According to the schedule of the State Election Commission, Macedonian citizens abroad can submit an application for voting, personally signed or sent in electronic form to the diplomatic – consular offices (DCO). The citizen with the initials N.N who lives in Paris, France also wanted to exercise that right.
After certain procedures through which the application has to pass from the Ministry of Foreign Affairs to the SEC, the SEC decides, within 48 hours, with a decision on the received requests and applications for voting abroad. Citizens have the right to file a lawsuit against the decision of the SEC within 24 hours, if the request has been rejected.
However, in order for this to happen, citizens first need to receive a decision in which their request has been accepted or rejected.
N.N who knew that she would not be in Macedonia on the day of the referendum, had accordingly, among the first, back in August submitted an application for voting at the referendum.
She did not receive nether a confirming or negative response, and on September 29 in the morning went to vote at the Macedonian Embassy in Paris.
“You are not on the Voters Register, you cannot vote”, is the result of her wish to exercise her right to vote.

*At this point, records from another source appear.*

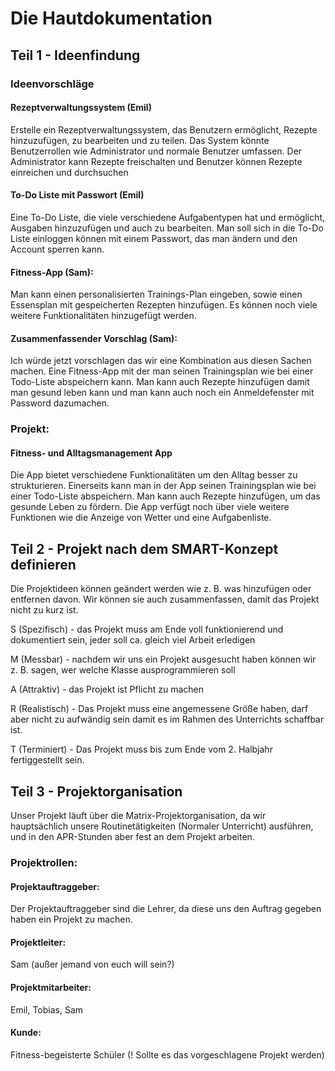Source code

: # Die Hautdokumentation

## Teil 1 - Ideenfindung

### Ideenvorschläge

#### Rezeptverwaltungssystem (Emil)
Erstelle ein Rezeptverwaltungssystem, das Benutzern ermöglicht, Rezepte hinzuzufügen, zu bearbeiten und zu teilen. Das System könnte Benutzerrollen wie Administrator und normale Benutzer umfassen. Der Administrator kann Rezepte freischalten und Benutzer können Rezepte einreichen und durchsuchen

#### To-Do Liste mit Passwort (Emil)
Eine To-Do Liste, die viele verschiedene Aufgabentypen hat und ermöglicht, Ausgaben hinzuzufügen und auch zu bearbeiten. Man soll sich in die To-Do Liste einloggen können mit einem Passwort, das man ändern und den Account sperren kann.

#### Fitness-App (Sam):

Man kann einen personalisierten Trainings-Plan eingeben, sowie einen Essensplan mit gespeicherten Rezepten hinzufügen. Es können noch viele weitere Funktionalitäten hinzugefügt werden.

#### Zusammenfassender Vorschlag (Sam):

Ich würde jetzt vorschlagen das wir eine Kombination aus diesen Sachen machen. Eine Fitness-App mit
der man seinen Trainingsplan wie bei einer Todo-Liste abspeichern kann. Man kann auch Rezepte hinzufügen
damit man gesund leben kann und man kann auch noch ein Anmeldefenster mit Password dazumachen.

### Projekt:

#### Fitness- und Alltagsmanagement App

Die App bietet verschiedene Funktionalitäten um den Alltag besser zu strukturieren.
Einerseits kann man in der App seinen Trainingsplan wie bei einer Todo-Liste abspeichern. Man kann auch Rezepte hinzufügen,
um das gesunde Leben zu fördern. Die App verfügt noch über
viele weitere Funktionen wie die Anzeige von Wetter und eine Aufgabenliste.


## Teil 2 - Projekt nach dem SMART-Konzept definieren

Die Projektideen können geändert werden wie z. B. was hinzufügen oder entfernen davon. Wir können sie auch zusammenfassen, damit das Projekt nicht zu kurz ist.

S (Spezifisch) - das Projekt muss am Ende voll funktionierend und dokumentiert sein, jeder soll ca. gleich viel Arbeit erledigen

M (Messbar) - nachdem wir uns ein Projekt ausgesucht haben können wir z. B. sagen, wer welche Klasse ausprogrammieren soll

A (Attraktiv) - das Projekt ist Pflicht zu machen

R (Realistisch) - Das Projekt muss eine angemessene Größe haben, darf aber nicht zu aufwändig sein damit
es im Rahmen des Unterrichts schaffbar ist.

T (Terminiert) - Das Projekt muss bis zum Ende vom 2. Halbjahr fertiggestellt sein.

## Teil 3 - Projektorganisation

Unser Projekt läuft über die Matrix-Projektorganisation, da wir hauptsächlich unsere Routinetätigkeiten
(Normaler Unterricht) ausführen, und in den APR-Stunden aber fest an dem Projekt arbeiten.

### Projektrollen:

#### Projektauftraggeber:

Der Projektauftraggeber sind die Lehrer, da diese uns den Auftrag gegeben haben ein Projekt zu machen.

#### Projektleiter:

Sam (außer jemand von euch will sein?)

#### Projektmitarbeiter:

Emil, Tobias, Sam

#### Kunde:

Fitness-begeisterte Schüler (! Sollte es das vorgeschlagene Projekt werden)
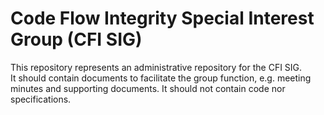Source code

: 
# Code Flow Integrity Special Interest Group (CFI SIG)
This repository represents an administrative repository for the CFI SIG.  
It should contain documents to facilitate the group function, e.g. meeting minutes and supporting documents.
It should not contain code nor specifications.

The next step in such a case is submitting a complaint to the SEC. Following a duly submitted complaint, she was promised a response within 4 hours. But, at 5.00 already nobody was answering the phone in the SEC, hours passed and yet there was no return email. At the end, she decided to contact them through Facebook. They gave her a reply that her case was being solved. After a short time, she received a reply that the decision regarding her complaint had been sent by email.

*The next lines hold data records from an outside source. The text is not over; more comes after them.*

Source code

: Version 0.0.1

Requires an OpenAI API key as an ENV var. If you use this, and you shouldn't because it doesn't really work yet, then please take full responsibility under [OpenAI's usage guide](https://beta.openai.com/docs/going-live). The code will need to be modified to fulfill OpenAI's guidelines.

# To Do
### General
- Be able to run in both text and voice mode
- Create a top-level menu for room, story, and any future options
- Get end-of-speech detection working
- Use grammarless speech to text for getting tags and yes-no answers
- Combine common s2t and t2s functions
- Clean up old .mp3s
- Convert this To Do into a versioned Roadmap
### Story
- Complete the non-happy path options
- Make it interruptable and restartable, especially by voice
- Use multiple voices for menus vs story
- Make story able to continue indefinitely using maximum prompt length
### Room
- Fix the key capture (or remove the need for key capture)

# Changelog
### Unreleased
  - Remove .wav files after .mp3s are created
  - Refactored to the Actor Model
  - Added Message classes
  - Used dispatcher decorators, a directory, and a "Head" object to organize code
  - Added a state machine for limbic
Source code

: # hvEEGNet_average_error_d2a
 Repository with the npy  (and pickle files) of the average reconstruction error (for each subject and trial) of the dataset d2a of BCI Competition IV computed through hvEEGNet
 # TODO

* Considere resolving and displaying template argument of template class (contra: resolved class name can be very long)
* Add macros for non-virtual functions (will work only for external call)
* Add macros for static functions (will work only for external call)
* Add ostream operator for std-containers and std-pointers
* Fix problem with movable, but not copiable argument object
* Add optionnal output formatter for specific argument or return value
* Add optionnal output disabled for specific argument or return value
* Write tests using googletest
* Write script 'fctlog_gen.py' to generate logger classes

Because she did not receive such an email, the SEC’s recommendation was for her to check in spam. The citizen tried to prove with a screenshot that she had not received anything by email. From this moment on, the SEC remains silent.

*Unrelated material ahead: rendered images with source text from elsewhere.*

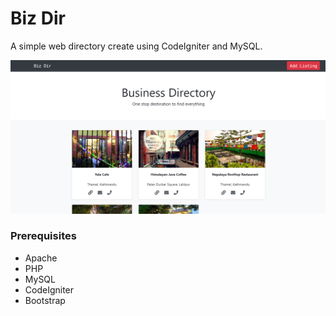 # Biz Dir

A simple web directory create using CodeIgniter and MySQL.

![Index Page](screenshots/bizdir.PNG?raw=true "Index Page")

### Prerequisites

* Apache
* PHP
* MySQL
* CodeIgniter
* Bootstrap

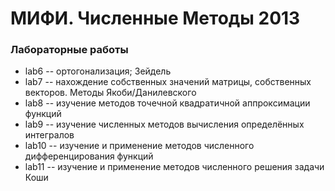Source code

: МИФИ. Численные Методы 2013
===========================

### Лабораторные работы

* lab6 -- ортогонализация; Зейдель
* lab7 -- нахождение собственных значений матрицы, собственных векторов. Методы Якоби/Данилевского
* lab8 -- изучение методов точечной квадратичной аппроксимации функций
* lab9 -- изучение численных методов вычисления определённых интегралов
* lab10 -- изучение и применение методов численного дифференцирования функций
* lab11 -- изучение и применение методов численного решения задачи Коши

If you check the list of complaints and decisions on protecting the personal right to vote, you will notice that there are no records that such an application has reached the SEC’s address or that they have decided upon that application. The single one complaint on September 29 is rejected, whereas the decision is still being processes.
“Unlike the SEC, the DCO in Paris did everything they could to find a solution, but the SEC ‘couldn’t care less’ about this injustice”, commented citizen N.N angrily in a conversation with us. CIVIL has detailed information and photocopies of the application and the communication with the SEC and the Macedonian Embassy in Paris.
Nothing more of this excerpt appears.